Stored items from a collection
---------------

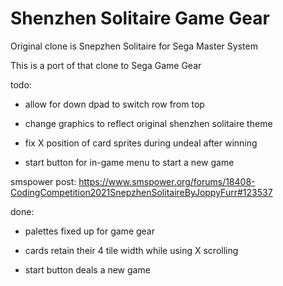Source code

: Shenzhen Solitaire Game Gear
==================

Original clone is Snepzhen Solitaire for Sega Master System

This is a port of that clone to Sega Game Gear

todo:

* allow for down dpad to switch row from top

* change graphics to reflect original shenzhen solitaire theme

* fix X position of card sprites during undeal after winning

* start button for in-game menu to start a new game

smspower post: https://www.smspower.org/forums/18408-CodingCompetition2021SnepzhenSolitaireByJoppyFurr#123537

done:

* palettes fixed up for game gear

* cards retain their 4 tile width while using X scrolling

* start button deals a new game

---------------

EXERCISE BRIEF :: Each entry, word for word, belongs in your answer; each picture does not.

EXERCISE ANSWER ::
Source code

: Shenzhen Solitaire Game Gear
==================

Original clone is Snepzhen Solitaire for Sega Master System

This is a port of that clone to Sega Game Gear

todo:

* allow for down dpad to switch row from top

* change graphics to reflect original shenzhen solitaire theme

* fix X position of card sprites during undeal after winning

* start button for in-game menu to start a new game

smspower post: https://www.smspower.org/forums/18408-CodingCompetition2021SnepzhenSolitaireByJoppyFurr#123537

done:

* palettes fixed up for game gear

* cards retain their 4 tile width while using X scrolling

* start button deals a new game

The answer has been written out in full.